PETER: “I agree, the next big challenge for all of us is to help plan members manage their illnesses better; this will help tackle things like wastage as patients become more adherent. We definitely need to move in this direction with new ideas like behavioural economics concepts and ways to structure environments—things that are not typically viewed as related to health benefits but that will actually help maximize the value for the dollar.”
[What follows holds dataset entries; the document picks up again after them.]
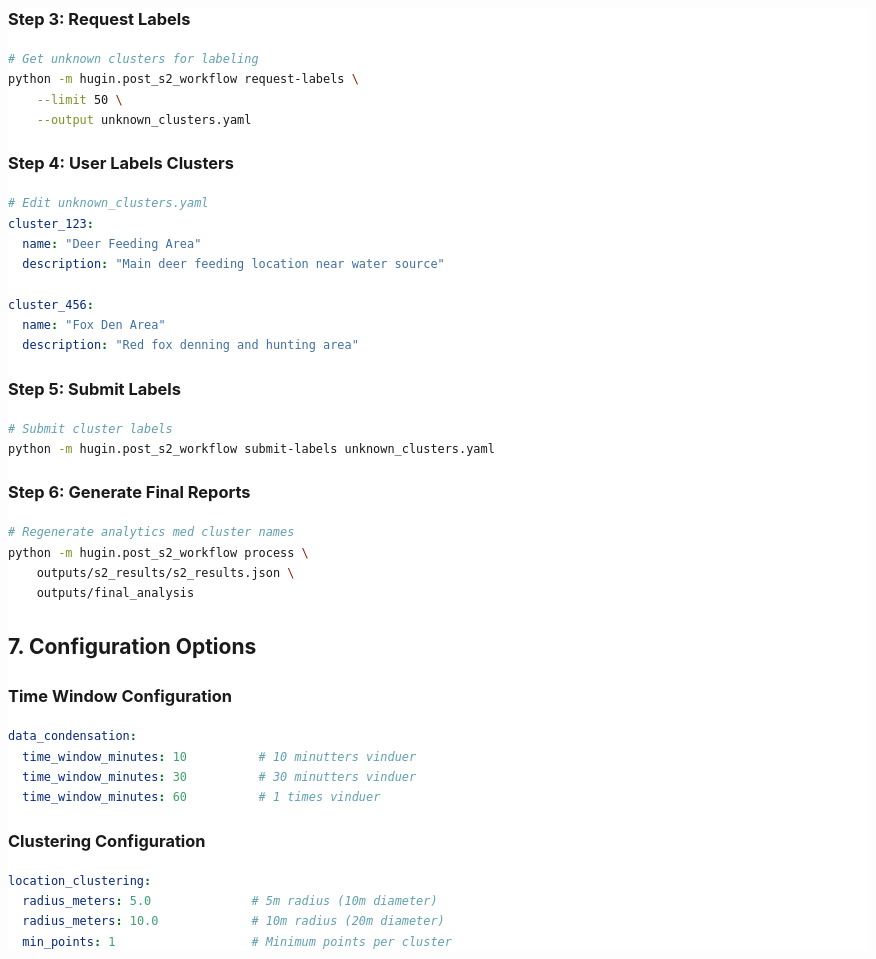 ### Step 3: Request Labels
```bash
# Get unknown clusters for labeling
python -m hugin.post_s2_workflow request-labels \
    --limit 50 \
    --output unknown_clusters.yaml
```

### Step 4: User Labels Clusters
```yaml
# Edit unknown_clusters.yaml
cluster_123:
  name: "Deer Feeding Area"
  description: "Main deer feeding location near water source"
  
cluster_456:
  name: "Fox Den Area"
  description: "Red fox denning and hunting area"
```

### Step 5: Submit Labels
```bash
# Submit cluster labels
python -m hugin.post_s2_workflow submit-labels unknown_clusters.yaml
```

### Step 6: Generate Final Reports
```bash
# Regenerate analytics med cluster names
python -m hugin.post_s2_workflow process \
    outputs/s2_results/s2_results.json \
    outputs/final_analysis
```

## 7. Configuration Options

### Time Window Configuration
```yaml
data_condensation:
  time_window_minutes: 10          # 10 minutters vinduer
  time_window_minutes: 30          # 30 minutters vinduer
  time_window_minutes: 60          # 1 times vinduer
```

### Clustering Configuration
```yaml
location_clustering:
  radius_meters: 5.0              # 5m radius (10m diameter)
  radius_meters: 10.0             # 10m radius (20m diameter)
  min_points: 1                   # Minimum points per cluster
```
Rome wasn’t built in a day…but it was built

The round-table discussion hit home the point that to ensure the sustainability of benefit plans, change is coming, and we need to plant the seeds now. Plan sponsors need to make sure plan members understand why changes are necessary and be part of the discussion around trade-offs. Sarah sums it up well:

"The easy answer is to add caps or more cost sharing with plan members, but that’s not solving anything; that’s just shuffling money around. We need to change the paradigm by asking: why are we offering health benefits coverage and is it truly for the health and wellness and financial protection of plan members? If so, then we may end up looking at health benefits more like car and home insurance—the serious issues get fixed, but for the small things, plan members look after themselves. Employees are every organization’s biggest asset so they need to be part of the discussion. They need to understand that something has got to give—what’s it going to be?”